Caught in the Web Stumbles to Find a Point
Striking an awkward balance between cornball message-making melodrama and kooky mistaken-circumstance comedy, Caught in the Web finds director Chen Kaige (Farewell My Concubine, The Emperor and the Assassin) vainly stumbling about in search of a tone or point.
In this increasingly muddled tale, secretary Ye (Gao Yuanyuan) learns that she has fatal (albeit asymptomatic) cancer, which leads her to grumpily refuse to vacate a city bus seat for an elderly passenger.
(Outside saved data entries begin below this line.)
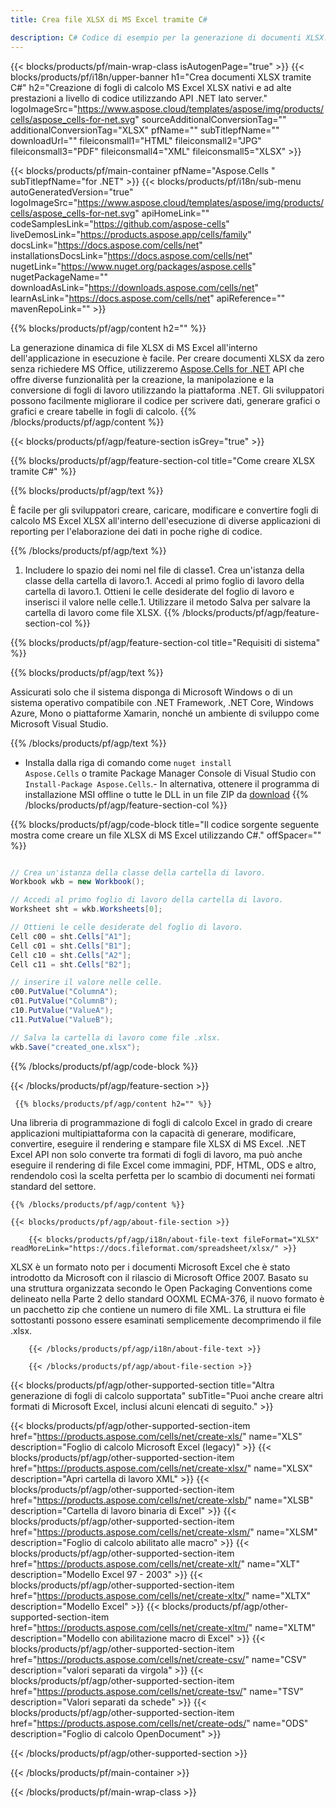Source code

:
 ```yaml
---
title: Crea file XLSX di MS Excel tramite C# 

description: C# Codice di esempio per la generazione di documenti XLSX. Utilizzare questo codice per creare file XLSX di MS Excel all'interno di VB.NET, Asp.NET o qualsiasi applicazione basata su .NET.
---
```

{{< blocks/products/pf/main-wrap-class isAutogenPage="true" >}}
{{< blocks/products/pf/i18n/upper-banner h1="Crea documenti XLSX tramite C#" h2="Creazione di fogli di calcolo MS Excel XLSX nativi e ad alte prestazioni a livello di codice utilizzando API .NET lato server." logoImageSrc="https://www.aspose.cloud/templates/aspose/img/products/cells/aspose_cells-for-net.svg" sourceAdditionalConversionTag="" additionalConversionTag="XLSX" pfName="" subTitlepfName="" downloadUrl="" fileiconsmall1="HTML" fileiconsmall2="JPG" fileiconsmall3="PDF" fileiconsmall4="XML" fileiconsmall5="XLSX" >}}

{{< blocks/products/pf/main-container pfName="Aspose.Cells " subTitlepfName="for .NET" >}}
{{< blocks/products/pf/i18n/sub-menu autoGeneratedVersion="true" logoImageSrc="https://www.aspose.cloud/templates/aspose/img/products/cells/aspose_cells-for-net.svg" apiHomeLink="" codeSamplesLink="https://github.com/aspose-cells" liveDemosLink="https://products.aspose.app/cells/family" docsLink="https://docs.aspose.com/cells/net" installationsDocsLink="https://docs.aspose.com/cells/net" nugetLink="https://www.nuget.org/packages/aspose.cells" nugetPackageName="" downloadAsLink="https://downloads.aspose.com/cells/net" learnAsLink="https://docs.aspose.com/cells/net" apiReference="" mavenRepoLink="" >}}

{{% blocks/products/pf/agp/content h2="" %}}

 La generazione dinamica di file XLSX di MS Excel all'interno dell'applicazione in esecuzione è facile. Per creare documenti XLSX da zero senza richiedere MS Office, utilizzeremo
 [Aspose.Cells for .NET](https://products.aspose.com/cells/net) 
 API che offre diverse funzionalità per la creazione, la manipolazione e la conversione di fogli di lavoro utilizzando la piattaforma .NET. Gli sviluppatori possono facilmente migliorare il codice per scrivere dati, generare grafici o grafici e creare tabelle in fogli di calcolo.
{{% /blocks/products/pf/agp/content %}}

{{< blocks/products/pf/agp/feature-section isGrey="true" >}}

{{% blocks/products/pf/agp/feature-section-col title="Come creare XLSX tramite C#" %}}

{{% blocks/products/pf/agp/text %}}

 È facile per gli sviluppatori creare, caricare, modificare e convertire fogli di calcolo MS Excel XLSX all'interno dell'esecuzione di diverse applicazioni di reporting per l'elaborazione dei dati in poche righe di codice.

{{% /blocks/products/pf/agp/text %}}

1. Includere lo spazio dei nomi nel file di classe1. Crea un'istanza della classe della cartella di lavoro.1. Accedi al primo foglio di lavoro della cartella di lavoro.1. Ottieni le celle desiderate del foglio di lavoro e inserisci il valore nelle celle.1. Utilizzare il metodo Salva per salvare la cartella di lavoro come file XLSX.
{{% /blocks/products/pf/agp/feature-section-col %}}

{{% blocks/products/pf/agp/feature-section-col title="Requisiti di sistema" %}}

{{% blocks/products/pf/agp/text %}}

 Assicurati solo che il sistema disponga di Microsoft Windows o di un sistema operativo compatibile con .NET Framework, .NET Core, Windows Azure, Mono o piattaforme Xamarin, nonché un ambiente di sviluppo come Microsoft Visual Studio. 

{{% /blocks/products/pf/agp/text %}}

- Installa dalla riga di comando come <code>nuget install Aspose.Cells</code> o tramite Package Manager Console di Visual Studio con <code>Install-Package Aspose.Cells</code>.- In alternativa, ottenere il programma di installazione MSI offline o tutte le DLL in un file ZIP da <a href="https://downloads.aspose.com/cells/net">download</a>
{{% /blocks/products/pf/agp/feature-section-col %}}

{{% blocks/products/pf/agp/code-block title="Il codice sorgente seguente mostra come creare un file XLSX di MS Excel utilizzando C#." offSpacer="" %}}

```cs

// Crea un'istanza della classe della cartella di lavoro.
Workbook wkb = new Workbook();

// Accedi al primo foglio di lavoro della cartella di lavoro.
Worksheet sht = wkb.Worksheets[0];

// Ottieni le celle desiderate del foglio di lavoro.
Cell c00 = sht.Cells["A1"];
Cell c01 = sht.Cells["B1"];
Cell c10 = sht.Cells["A2"];
Cell c11 = sht.Cells["B2"];

// inserire il valore nelle celle.
c00.PutValue("ColumnA");
c01.PutValue("ColumnB");
c10.PutValue("ValueA");
c11.PutValue("ValueB");

// Salva la cartella di lavoro come file .xlsx.
wkb.Save("created_one.xlsx");


```

{{% /blocks/products/pf/agp/code-block %}}

{{< /blocks/products/pf/agp/feature-section >}}

<!-- aboutfile Starts -->

     
     {{% blocks/products/pf/agp/content h2="" %}}

 Una libreria di programmazione di fogli di calcolo Excel in grado di creare applicazioni multipiattaforma con la capacità di generare, modificare, convertire, eseguire il rendering e stampare file XLSX di MS Excel. .NET Excel API non solo converte tra formati di fogli di lavoro, ma può anche eseguire il rendering di file Excel come immagini, PDF, HTML, ODS e altro, rendendolo così la scelta perfetta per lo scambio di documenti nei formati standard del settore.

    {{% /blocks/products/pf/agp/content %}}

    {{< blocks/products/pf/agp/about-file-section >}}

        {{< blocks/products/pf/agp/i18n/about-file-text fileFormat="XLSX" readMoreLink="https://docs.fileformat.com/spreadsheet/xlsx/" >}}
XLSX è un formato noto per i documenti Microsoft Excel che è stato introdotto da Microsoft con il rilascio di Microsoft Office 2007. Basato su una struttura organizzata secondo le Open Packaging Conventions come delineato nella Parte 2 dello standard OOXML ECMA-376, il nuovo formato è un pacchetto zip che contiene un numero di file XML. La struttura ei file sottostanti possono essere esaminati semplicemente decomprimendo il file .xlsx.

        {{< /blocks/products/pf/agp/i18n/about-file-text >}}

        {{< /blocks/products/pf/agp/about-file-section >}}

          

<!-- aboutfile Ends -->

{{< blocks/products/pf/agp/other-supported-section title="Altra generazione di fogli di calcolo supportata" subTitle="Puoi anche creare altri formati di Microsoft Excel, inclusi alcuni elencati di seguito." >}}

{{< blocks/products/pf/agp/other-supported-section-item href="https://products.aspose.com/cells/net/create-xls/" name="XLS" description="Foglio di calcolo Microsoft Excel (legacy)" >}} 
{{< blocks/products/pf/agp/other-supported-section-item href="https://products.aspose.com/cells/net/create-xlsx/" name="XLSX" description="Apri cartella di lavoro XML" >}} 
{{< blocks/products/pf/agp/other-supported-section-item href="https://products.aspose.com/cells/net/create-xlsb/" name="XLSB" description="Cartella di lavoro binaria di Excel" >}} 
{{< blocks/products/pf/agp/other-supported-section-item href="https://products.aspose.com/cells/net/create-xlsm/" name="XLSM" description="Foglio di calcolo abilitato alle macro" >}} 
{{< blocks/products/pf/agp/other-supported-section-item href="https://products.aspose.com/cells/net/create-xlt/" name="XLT" description="Modello Excel 97 - 2003" >}} 
{{< blocks/products/pf/agp/other-supported-section-item href="https://products.aspose.com/cells/net/create-xltx/" name="XLTX" description="Modello Excel" >}} 
{{< blocks/products/pf/agp/other-supported-section-item href="https://products.aspose.com/cells/net/create-xltm/" name="XLTM" description="Modello con abilitazione macro di Excel" >}} 
{{< blocks/products/pf/agp/other-supported-section-item href="https://products.aspose.com/cells/net/create-csv/" name="CSV" description="valori separati da virgola" >}} 
{{< blocks/products/pf/agp/other-supported-section-item href="https://products.aspose.com/cells/net/create-tsv/" name="TSV" description="Valori separati da schede" >}} 
{{< blocks/products/pf/agp/other-supported-section-item href="https://products.aspose.com/cells/net/create-ods/" name="ODS" description="Foglio di calcolo OpenDocument" >}} 

{{< /blocks/products/pf/agp/other-supported-section >}}

{{< /blocks/products/pf/main-container >}}
    
{{< /blocks/products/pf/main-wrap-class >}}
This incident is caught on cell phone camera by a fledgling reporter (Wang Luodan), thereby turning Ye into a viral video villain and sparking all sorts of complications involving her corporate-bigwig boss Shen (Wang Xueqi), his wife (Chen Hong), a TV news producer (Yao Chen), and a jaded reporter (Mark Chao) with whom Ye falls in love.
That romance is as laughably contrived as the film's interest in plumbing its chosen themes — of media ethics, gender warfare, and the irresponsibility fostered by our TMZ and Internet culture — is disingenuous.
Amid much overacting, Kaige addresses the subjectivity and unreliability of images through this-isn't-what-it-looks-like scenarios that would make Jack Tripper groan.
Even those lame bits, however, aren't as insufferable as a waterworks-courting finale that irrevocably transforms the story into so much soap opera mush.